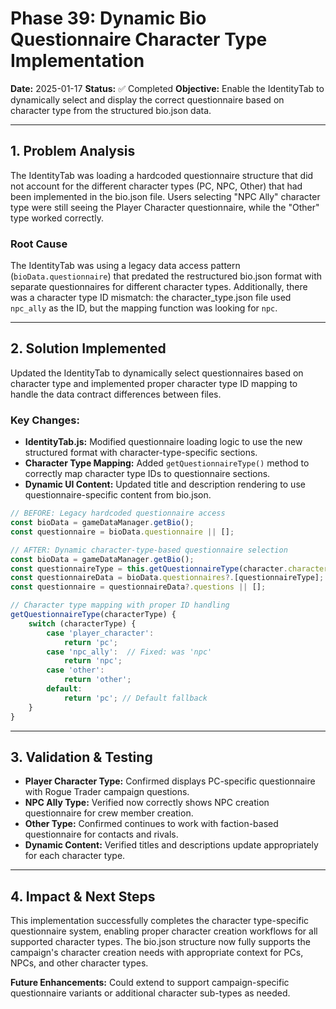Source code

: # Phase 39: Dynamic Bio Questionnaire Character Type Implementation

**Date:** 2025-01-17
**Status:** ✅ Completed
**Objective:** Enable the IdentityTab to dynamically select and display the correct questionnaire based on character type from the structured bio.json data.

---

## 1. Problem Analysis

The IdentityTab was loading a hardcoded questionnaire structure that did not account for the different character types (PC, NPC, Other) that had been implemented in the bio.json file. Users selecting "NPC Ally" character type were still seeing the Player Character questionnaire, while the "Other" type worked correctly.

### Root Cause

The IdentityTab was using a legacy data access pattern (`bioData.questionnaire`) that predated the restructured bio.json format with separate questionnaires for different character types. Additionally, there was a character type ID mismatch: the character_type.json file used `npc_ally` as the ID, but the mapping function was looking for `npc`.

---

## 2. Solution Implemented

Updated the IdentityTab to dynamically select questionnaires based on character type and implemented proper character type ID mapping to handle the data contract differences between files.

### Key Changes:
*   **IdentityTab.js:** Modified questionnaire loading logic to use the new structured format with character-type-specific sections.
*   **Character Type Mapping:** Added `getQuestionnaireType()` method to correctly map character type IDs to questionnaire sections.
*   **Dynamic UI Content:** Updated title and description rendering to use questionnaire-specific content from bio.json.

```javascript
// BEFORE: Legacy hardcoded questionnaire access
const bioData = gameDataManager.getBio();
const questionnaire = bioData.questionnaire || [];

// AFTER: Dynamic character-type-based questionnaire selection
const bioData = gameDataManager.getBio();
const questionnaireType = this.getQuestionnaireType(character.characterType);
const questionnaireData = bioData.questionnaires?.[questionnaireType];
const questionnaire = questionnaireData?.questions || [];
```

```javascript
// Character type mapping with proper ID handling
getQuestionnaireType(characterType) {
    switch (characterType) {
        case 'player_character':
            return 'pc';
        case 'npc_ally':  // Fixed: was 'npc'
            return 'npc';
        case 'other':
            return 'other';
        default:
            return 'pc'; // Default fallback
    }
}
```

---

## 3. Validation & Testing

*   **Player Character Type:** Confirmed displays PC-specific questionnaire with Rogue Trader campaign questions.
*   **NPC Ally Type:** Verified now correctly shows NPC creation questionnaire for crew member creation.
*   **Other Type:** Confirmed continues to work with faction-based questionnaire for contacts and rivals.
*   **Dynamic Content:** Verified titles and descriptions update appropriately for each character type.

---

## 4. Impact & Next Steps

This implementation successfully completes the character type-specific questionnaire system, enabling proper character creation workflows for all supported character types. The bio.json structure now fully supports the campaign's character creation needs with appropriate context for PCs, NPCs, and other character types.

**Future Enhancements:** Could extend to support campaign-specific questionnaire variants or additional character sub-types as needed.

* WHAT NEEDS TO BE DONE: Print the entries above exactly, taking out only the pictures.

* EXERCISE OUTPUT:
Source code

: # Phase 39: Dynamic Bio Questionnaire Character Type Implementation

**Date:** 2025-01-17
**Status:** ✅ Completed
**Objective:** Enable the IdentityTab to dynamically select and display the correct questionnaire based on character type from the structured bio.json data.

---

## 1. Problem Analysis

The IdentityTab was loading a hardcoded questionnaire structure that did not account for the different character types (PC, NPC, Other) that had been implemented in the bio.json file. Users selecting "NPC Ally" character type were still seeing the Player Character questionnaire, while the "Other" type worked correctly.

### Root Cause

The IdentityTab was using a legacy data access pattern (`bioData.questionnaire`) that predated the restructured bio.json format with separate questionnaires for different character types. Additionally, there was a character type ID mismatch: the character_type.json file used `npc_ally` as the ID, but the mapping function was looking for `npc`.

---

## 2. Solution Implemented

Updated the IdentityTab to dynamically select questionnaires based on character type and implemented proper character type ID mapping to handle the data contract differences between files.

### Key Changes:
*   **IdentityTab.js:** Modified questionnaire loading logic to use the new structured format with character-type-specific sections.
*   **Character Type Mapping:** Added `getQuestionnaireType()` method to correctly map character type IDs to questionnaire sections.
*   **Dynamic UI Content:** Updated title and description rendering to use questionnaire-specific content from bio.json.

```javascript
// BEFORE: Legacy hardcoded questionnaire access
const bioData = gameDataManager.getBio();
const questionnaire = bioData.questionnaire || [];

// AFTER: Dynamic character-type-based questionnaire selection
const bioData = gameDataManager.getBio();
const questionnaireType = this.getQuestionnaireType(character.characterType);
const questionnaireData = bioData.questionnaires?.[questionnaireType];
const questionnaire = questionnaireData?.questions || [];
```

```javascript
// Character type mapping with proper ID handling
getQuestionnaireType(characterType) {
    switch (characterType) {
        case 'player_character':
            return 'pc';
        case 'npc_ally':  // Fixed: was 'npc'
            return 'npc';
        case 'other':
            return 'other';
        default:
            return 'pc'; // Default fallback
    }
}
```

---

## 3. Validation & Testing

*   **Player Character Type:** Confirmed displays PC-specific questionnaire with Rogue Trader campaign questions.
*   **NPC Ally Type:** Verified now correctly shows NPC creation questionnaire for crew member creation.
*   **Other Type:** Confirmed continues to work with faction-based questionnaire for contacts and rivals.
*   **Dynamic Content:** Verified titles and descriptions update appropriately for each character type.

---

## 4. Impact & Next Steps

This implementation successfully completes the character type-specific questionnaire system, enabling proper character creation workflows for all supported character types. The bio.json structure now fully supports the campaign's character creation needs with appropriate context for PCs, NPCs, and other character types.

**Future Enhancements:** Could extend to support campaign-specific questionnaire variants or additional character sub-types as needed.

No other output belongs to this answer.